The font based data entry methods utilize the feature supported by conventional
word processors where the font to be used for displaying the text may be
dynamically selected/changed during data entry. Today, the font rendering
capabilities built into the operating systems are quite sophisticated in
that the required shape of a character may be built from several primitive
shapes which are called glyphs. Each font may consists of about 200 different
glyphs, where each glyph may directly represent a letter of the alphabet,
a special character or a symbol.
In fonts for Indian
languages, the glyphs will invariably include shapes for the matras, special
samyuktakshars and special ligatures besides the basic shapes for the vowels
and the consonants themselves. When a font is selected, the word
processor will display the glyphs corresponding to the keys entered. For
the English language (Roman alphabet) each letter corresponds to only one
glyph in the font and data entry is smooth. In the case of Indian scripts,
we will have to know what keys will have to be entered to display the sequence
of glyphs which will make up one character. In the case of Roman, the set
of displayable glyphs correspond to the set of ASCII codes that are generated
when keys are pressed on the keyboard. This is a set of 96 characters
and anything more than this number will require special data entry, as
keyboard has only a limited set of keys.
Conventional word
processors are designed for languages where a letter (or a character) to
be displayed is associated with one glyph only. Also, for most of the western
languages, the character set itself is limited and so the set of displayable
characters is well within the 96 mentioned above. Even though a font for
western languages may need to accommodate only the displayable set, many
glyphs in the font may be present that are not displayed when the keys
are pressed during regular data entry. That is, there may be glyphs in
a font which are displayable but not necessarily shown when keys are entered.

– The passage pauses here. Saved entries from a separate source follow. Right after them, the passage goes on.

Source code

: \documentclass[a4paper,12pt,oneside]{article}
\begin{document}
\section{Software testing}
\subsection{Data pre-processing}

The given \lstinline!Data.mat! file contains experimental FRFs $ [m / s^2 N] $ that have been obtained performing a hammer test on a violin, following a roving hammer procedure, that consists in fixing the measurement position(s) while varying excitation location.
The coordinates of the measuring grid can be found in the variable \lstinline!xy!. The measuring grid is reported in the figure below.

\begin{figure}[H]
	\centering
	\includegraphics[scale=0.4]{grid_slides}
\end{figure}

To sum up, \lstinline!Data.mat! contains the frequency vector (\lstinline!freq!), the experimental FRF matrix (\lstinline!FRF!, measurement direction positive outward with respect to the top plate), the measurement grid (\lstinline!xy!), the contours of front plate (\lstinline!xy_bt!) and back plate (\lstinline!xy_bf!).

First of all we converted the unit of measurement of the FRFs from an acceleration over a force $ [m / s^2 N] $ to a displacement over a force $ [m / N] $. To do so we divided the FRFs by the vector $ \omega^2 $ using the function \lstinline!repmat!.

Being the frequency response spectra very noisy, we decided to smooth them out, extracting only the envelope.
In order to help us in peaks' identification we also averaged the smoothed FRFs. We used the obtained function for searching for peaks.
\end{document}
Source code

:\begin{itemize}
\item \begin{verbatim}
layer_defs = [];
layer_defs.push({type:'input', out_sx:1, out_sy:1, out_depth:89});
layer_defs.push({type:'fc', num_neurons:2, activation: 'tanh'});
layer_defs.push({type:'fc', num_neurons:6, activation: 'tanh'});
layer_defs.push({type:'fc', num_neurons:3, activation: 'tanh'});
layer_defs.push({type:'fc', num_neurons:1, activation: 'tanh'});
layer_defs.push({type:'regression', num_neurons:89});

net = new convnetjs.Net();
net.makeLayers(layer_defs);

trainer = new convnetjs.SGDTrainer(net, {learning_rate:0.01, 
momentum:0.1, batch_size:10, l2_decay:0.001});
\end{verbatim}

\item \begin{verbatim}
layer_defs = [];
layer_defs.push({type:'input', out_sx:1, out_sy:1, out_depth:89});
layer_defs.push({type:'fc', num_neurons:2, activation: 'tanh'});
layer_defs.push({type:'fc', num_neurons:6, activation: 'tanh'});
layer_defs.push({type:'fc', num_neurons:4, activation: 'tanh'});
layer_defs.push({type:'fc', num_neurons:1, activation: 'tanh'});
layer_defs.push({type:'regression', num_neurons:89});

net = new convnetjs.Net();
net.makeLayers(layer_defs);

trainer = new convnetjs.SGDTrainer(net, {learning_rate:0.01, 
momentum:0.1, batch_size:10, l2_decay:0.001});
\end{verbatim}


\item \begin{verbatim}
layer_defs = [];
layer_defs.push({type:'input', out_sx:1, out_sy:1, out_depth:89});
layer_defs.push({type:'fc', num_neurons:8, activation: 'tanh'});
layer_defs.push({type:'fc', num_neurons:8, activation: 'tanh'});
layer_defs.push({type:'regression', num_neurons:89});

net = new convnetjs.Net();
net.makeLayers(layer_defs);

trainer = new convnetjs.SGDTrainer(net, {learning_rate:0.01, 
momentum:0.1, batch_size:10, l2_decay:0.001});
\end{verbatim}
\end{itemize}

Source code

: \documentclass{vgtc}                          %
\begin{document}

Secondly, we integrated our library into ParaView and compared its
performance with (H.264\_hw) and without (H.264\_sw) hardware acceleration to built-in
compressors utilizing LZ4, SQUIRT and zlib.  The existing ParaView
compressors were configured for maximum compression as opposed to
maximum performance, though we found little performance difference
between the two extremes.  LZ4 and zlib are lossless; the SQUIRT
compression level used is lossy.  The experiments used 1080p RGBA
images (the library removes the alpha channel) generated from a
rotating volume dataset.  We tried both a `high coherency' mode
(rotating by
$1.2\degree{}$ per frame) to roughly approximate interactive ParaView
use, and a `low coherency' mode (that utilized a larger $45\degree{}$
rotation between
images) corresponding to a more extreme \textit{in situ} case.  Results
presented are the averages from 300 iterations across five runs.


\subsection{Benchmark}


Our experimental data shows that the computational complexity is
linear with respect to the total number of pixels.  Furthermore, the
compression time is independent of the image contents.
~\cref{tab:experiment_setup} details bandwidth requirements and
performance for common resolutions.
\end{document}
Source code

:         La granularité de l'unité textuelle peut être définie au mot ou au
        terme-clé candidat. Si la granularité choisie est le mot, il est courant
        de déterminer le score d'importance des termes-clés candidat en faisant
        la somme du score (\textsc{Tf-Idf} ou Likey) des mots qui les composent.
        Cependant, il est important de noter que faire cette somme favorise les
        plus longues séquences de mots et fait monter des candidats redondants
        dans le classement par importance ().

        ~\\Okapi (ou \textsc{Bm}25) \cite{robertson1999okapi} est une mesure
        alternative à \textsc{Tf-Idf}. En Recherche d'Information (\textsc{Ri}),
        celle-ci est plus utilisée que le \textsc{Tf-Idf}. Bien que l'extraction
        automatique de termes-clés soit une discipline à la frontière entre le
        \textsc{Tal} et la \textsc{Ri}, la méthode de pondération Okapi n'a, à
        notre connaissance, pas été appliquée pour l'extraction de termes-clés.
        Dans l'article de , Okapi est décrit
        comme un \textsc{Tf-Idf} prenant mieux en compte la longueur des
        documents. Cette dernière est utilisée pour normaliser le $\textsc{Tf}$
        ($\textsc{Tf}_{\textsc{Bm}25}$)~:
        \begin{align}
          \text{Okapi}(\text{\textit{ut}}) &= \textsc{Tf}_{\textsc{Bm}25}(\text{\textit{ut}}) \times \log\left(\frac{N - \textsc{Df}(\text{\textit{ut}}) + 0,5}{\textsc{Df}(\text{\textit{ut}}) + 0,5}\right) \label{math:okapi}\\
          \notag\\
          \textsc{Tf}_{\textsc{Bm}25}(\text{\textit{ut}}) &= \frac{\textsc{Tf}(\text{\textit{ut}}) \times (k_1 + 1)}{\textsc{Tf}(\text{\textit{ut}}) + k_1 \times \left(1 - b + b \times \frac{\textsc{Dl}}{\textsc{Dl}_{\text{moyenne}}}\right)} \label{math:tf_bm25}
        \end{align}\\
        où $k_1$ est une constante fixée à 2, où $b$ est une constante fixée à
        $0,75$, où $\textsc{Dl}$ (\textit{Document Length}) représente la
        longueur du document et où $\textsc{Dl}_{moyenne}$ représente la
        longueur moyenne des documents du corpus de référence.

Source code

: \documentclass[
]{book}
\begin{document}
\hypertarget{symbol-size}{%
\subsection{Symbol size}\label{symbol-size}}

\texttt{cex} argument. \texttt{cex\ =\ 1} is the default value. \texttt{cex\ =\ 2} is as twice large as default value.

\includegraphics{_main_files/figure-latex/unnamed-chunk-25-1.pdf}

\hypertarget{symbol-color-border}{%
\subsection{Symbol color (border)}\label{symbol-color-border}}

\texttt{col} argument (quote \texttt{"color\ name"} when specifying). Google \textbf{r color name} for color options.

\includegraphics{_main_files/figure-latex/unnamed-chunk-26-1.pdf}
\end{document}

These glyphs usually correspond to characters with accent marks, specialized
symbols, diacritic marks etc., and may be required mostly in printed text
and special applications. Some word processors do support data entry
for these glyphs which are typically located in the upper ASCII range (160-255)
by allowing the numeric value of the glyph location to be input with the
ALT key kept down as the numeric value is typed in.
Fonts for Indian languages
(Except Tamil) are required to have many more than 96 glyphs and so, data
entry based on this method of inputting the numeric glyph code values and
displaying the character, will become necessarily cumbersome. Worse still,
the input sequences are font specific and will vary from font to font even
for a given script. Fonts for Indian languages had
evolved arbitrarily and do not follow any standards since none exist.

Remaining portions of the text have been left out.